Però più che in un limbo il film di Cheang Pou-soi sembra ambientato soprattutto in un inferno, una dimensione fetida ed espressionista ma mai compiaciuta davvero, un mondo attraverso cui il regista sembra puntare a riesumare i fasti del cinema di genere hongkonghese per aggiungerci anche qualcosa di nuovo.

Il giovane Will Ren e il veterano Cham Lau si ritrovano così a dare la caccia a un ossessivo serial killer particolarmente brutale, un nuovo squartatore di prostitute che si diverte a tranciare la mano sinistra delle sue vittime. Il destino dei due poliziotti si interseca con quello della criminale Wong To, una giovane ragazza senza futuro legata a doppio filo a Lau a causa di un tragico evento del loro passato. Imprevedibile e insubordinata, però, la ragazza è anche vittima di un mondo violentissimo e sempre più folle che risucchierà i due detective, mentre tutti e tre affonderanno nella spirale di una Hong Kong labirintica e senza via di fuga.
Mescolando una brillante osservazione dei rituali e dei cliché del poliziesco a un andirivieni di stili e forme – tra primi piani forsennati e un montaggio ultrarapido in grado di farsi di punto in bianco riflessivo o estetizzante nei ralenti per poi tornare convulso – Cheang Pou-soi trova, tra gli esorbitanti cumuli di spazzatura che ricoprono ogni via calpestata dai protagonisti, una frontiera dell’anima: Limbo crea un mondo che pare l’esagerazione filmica di quello in cui abitiamo noi e nel quale gli eccessi di violenza più insopportabili si sposano alla perfezione con gesti di una così grande tenerezza da sembrare impossibili.

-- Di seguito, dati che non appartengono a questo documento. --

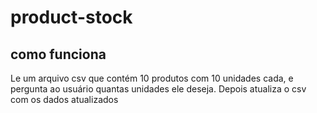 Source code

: # product-stock

## como funciona
Le um arquivo csv que contém 10 produtos com 10 unidades cada, e pergunta ao usuário quantas unidades ele deseja. Depois atualiza o csv com os dados atualizados
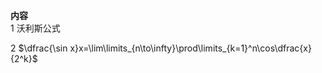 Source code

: **内容**  
1 沃利斯公式  
  
2 $\dfrac{\sin x}x=\lim\limits_{n\to\infty}\prod\limits_{k=1}^n\cos\dfrac{x}{2^k}$  
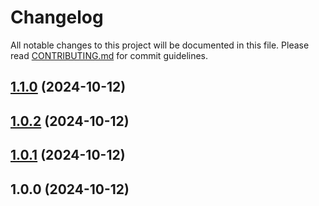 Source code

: # Changelog

All notable changes to this project will be documented in this file.
Please read [CONTRIBUTING.md](CONTRIBUTING.md) for commit guidelines.

## [1.1.0](https://github.com/omidnikrah/lobox-selectbox/compare/v1.0.2...v1.1.0) (2024-10-12)

## [1.0.2](https://github.com/omidnikrah/lobox-selectbox/compare/v1.0.1...v1.0.2) (2024-10-12)

## [1.0.1](https://github.com/omidnikrah/lobox-selectbox/compare/v1.0.0...v1.0.1) (2024-10-12)

## 1.0.0 (2024-10-12)
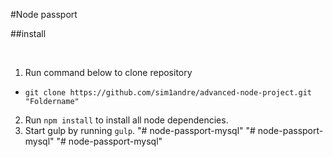 #Node passport

##install

<br/>

1. Run command below to clone repository
  * `git clone https://github.com/sim1andre/advanced-node-project.git "Foldername"`
2. Run `npm install` to install all node dependencies.
3. Start gulp by running `gulp`.
"# node-passport-mysql" 
"# node-passport-mysql" 
"# node-passport-mysql" 
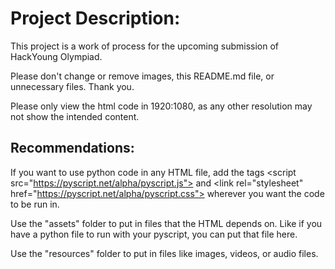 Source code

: # Project Description:
This project is a work of process for the upcoming submission of HackYoung Olympiad.

Please don't change or remove images, this README.md file, or unnecessary files. Thank you.

Please only view the html code in 1920:1080, as any other resolution may not show the intended content.

## Recommendations:
If you want to use python code in any HTML file, add the tags \<script src="https://pyscript.net/alpha/pyscript.js"> and \<link rel="stylesheet" href="https://pyscript.net/alpha/pyscript.css"> wherever you want the code to be run in.

Use the "assets" folder to put in files that the HTML depends on. Like if you have a python file to run with your pyscript, you can put that file here.

Use the "resources" folder to put in files like images, videos, or audio files.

Quasi a voler sondare i confini del sopportabile, il regista riempie ogni inquadratura più che può ottundendo la vista come per esorcizzare un terrore del vuoto dell’immagine e scoprirlo, evidenziarlo, denunciando una società debordante letteralmente “piena” (di orrore, di schifo, di marciume) attraverso una ricercatezza barocca dell’immagine.